The task
Look through the data below and extract, unchanged, the lines from the one that contains "#### Step 7: Stopping the Application" to the one that contains "- Automated Testing: Integrate", both included.

The data
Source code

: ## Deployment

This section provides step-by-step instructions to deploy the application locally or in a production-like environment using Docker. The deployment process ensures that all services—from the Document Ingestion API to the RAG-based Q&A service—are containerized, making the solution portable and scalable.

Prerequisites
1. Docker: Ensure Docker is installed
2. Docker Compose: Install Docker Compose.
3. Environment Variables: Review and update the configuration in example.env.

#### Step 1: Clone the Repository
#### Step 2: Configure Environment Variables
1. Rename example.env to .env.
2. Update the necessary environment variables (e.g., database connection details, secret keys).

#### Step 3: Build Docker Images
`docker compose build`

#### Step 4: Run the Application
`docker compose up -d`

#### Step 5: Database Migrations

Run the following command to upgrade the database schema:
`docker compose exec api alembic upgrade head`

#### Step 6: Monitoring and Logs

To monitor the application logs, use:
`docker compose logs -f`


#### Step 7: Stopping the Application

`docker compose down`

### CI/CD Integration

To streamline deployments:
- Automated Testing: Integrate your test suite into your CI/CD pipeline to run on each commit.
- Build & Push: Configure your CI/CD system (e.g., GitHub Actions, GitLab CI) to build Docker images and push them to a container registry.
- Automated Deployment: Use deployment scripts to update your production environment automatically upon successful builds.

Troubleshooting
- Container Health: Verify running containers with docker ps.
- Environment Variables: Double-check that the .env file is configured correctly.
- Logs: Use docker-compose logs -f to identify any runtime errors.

Answer section
#### Step 7: Stopping the Application

`docker compose down`

### CI/CD Integration

To streamline deployments:
- Automated Testing: Integrate your test suite into your CI/CD pipeline to run on each commit.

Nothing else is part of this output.